The MMPI validity scales have been found to detect

A
  • Over-reporting in a sample of forensic disability claimants instructed to simulate exaggerated reporting of their symptoms.
  • Over-reporting in a college sample instructed to ‘fake’ as though they had ADHD to gain accommodations/allowances in their classes.
  • Over-reporting in a college sample instructed to over-report in an attempt not to be found criminally responsible for serious criminal conduct.
  • Under-reporting in a public safety sample where people were completing pre-employment psychological assessment for desirable job positions they wanted.
39
Q

What are the psychometric properties of the MMPI3? (reliability & validity)

A

Reliability Internal consistency for normative and outpatient populations (moderate to high), test-retest reliability.
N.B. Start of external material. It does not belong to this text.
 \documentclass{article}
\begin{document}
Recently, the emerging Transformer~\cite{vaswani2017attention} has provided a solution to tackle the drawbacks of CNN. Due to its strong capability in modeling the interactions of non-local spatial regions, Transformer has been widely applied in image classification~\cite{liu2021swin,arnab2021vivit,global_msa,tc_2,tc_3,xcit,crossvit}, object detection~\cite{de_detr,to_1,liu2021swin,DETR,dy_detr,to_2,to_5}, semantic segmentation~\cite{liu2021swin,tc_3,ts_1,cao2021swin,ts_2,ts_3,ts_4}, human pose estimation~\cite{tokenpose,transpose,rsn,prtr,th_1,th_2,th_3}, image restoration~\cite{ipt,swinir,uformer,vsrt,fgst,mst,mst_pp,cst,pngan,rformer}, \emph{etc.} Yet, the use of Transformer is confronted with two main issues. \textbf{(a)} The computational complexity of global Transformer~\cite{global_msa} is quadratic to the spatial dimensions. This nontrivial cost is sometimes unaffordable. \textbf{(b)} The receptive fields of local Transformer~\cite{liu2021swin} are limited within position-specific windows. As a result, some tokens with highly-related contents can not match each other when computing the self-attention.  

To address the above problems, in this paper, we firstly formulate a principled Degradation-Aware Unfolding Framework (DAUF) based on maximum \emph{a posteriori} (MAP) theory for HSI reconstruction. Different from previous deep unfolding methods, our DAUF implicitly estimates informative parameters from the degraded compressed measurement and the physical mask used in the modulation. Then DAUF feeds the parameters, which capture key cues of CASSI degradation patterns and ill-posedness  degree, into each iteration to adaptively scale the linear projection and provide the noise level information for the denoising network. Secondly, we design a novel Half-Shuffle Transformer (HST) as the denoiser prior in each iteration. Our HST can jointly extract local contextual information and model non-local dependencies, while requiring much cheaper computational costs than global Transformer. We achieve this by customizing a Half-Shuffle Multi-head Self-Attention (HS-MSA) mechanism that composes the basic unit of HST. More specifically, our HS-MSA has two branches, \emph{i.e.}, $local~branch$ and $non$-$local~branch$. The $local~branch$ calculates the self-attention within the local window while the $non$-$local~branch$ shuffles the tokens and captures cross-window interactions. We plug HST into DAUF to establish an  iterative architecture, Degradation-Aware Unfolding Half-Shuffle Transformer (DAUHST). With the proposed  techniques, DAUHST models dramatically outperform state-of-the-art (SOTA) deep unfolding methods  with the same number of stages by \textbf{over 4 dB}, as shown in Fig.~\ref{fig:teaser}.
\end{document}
Construct validity (Studies have mapped specific MMPI profiles onto specific behaviours (e.g., alcoholism, eating disorders, posttraumatic stress, delinquency, neurological disorders). Convergent & discriminant validity: Demonstrated in broad range of samples/ settings (e.g., US normative sample, college students, outpatients, spinal injury pre-surgery patients, disability claimants, prison inmates, police candidates). Criterion validity: MMPI scores for psychiatric outpatients mapped onto intake ratings and diagnoses by professionals treating them.

40
Q

What is the MMPI good for?

A

The MMPI can be used to help with the following problems (amongst others):
Eating disorders.
Soldiers’ reactions in battle.
Posttraumatic stress syndrome.
Detection of sexual abuse in children.
Prediction of delinquent behaviour.
Prediction of likelihood of dropping out of PTSD cognitive behaviour therapy.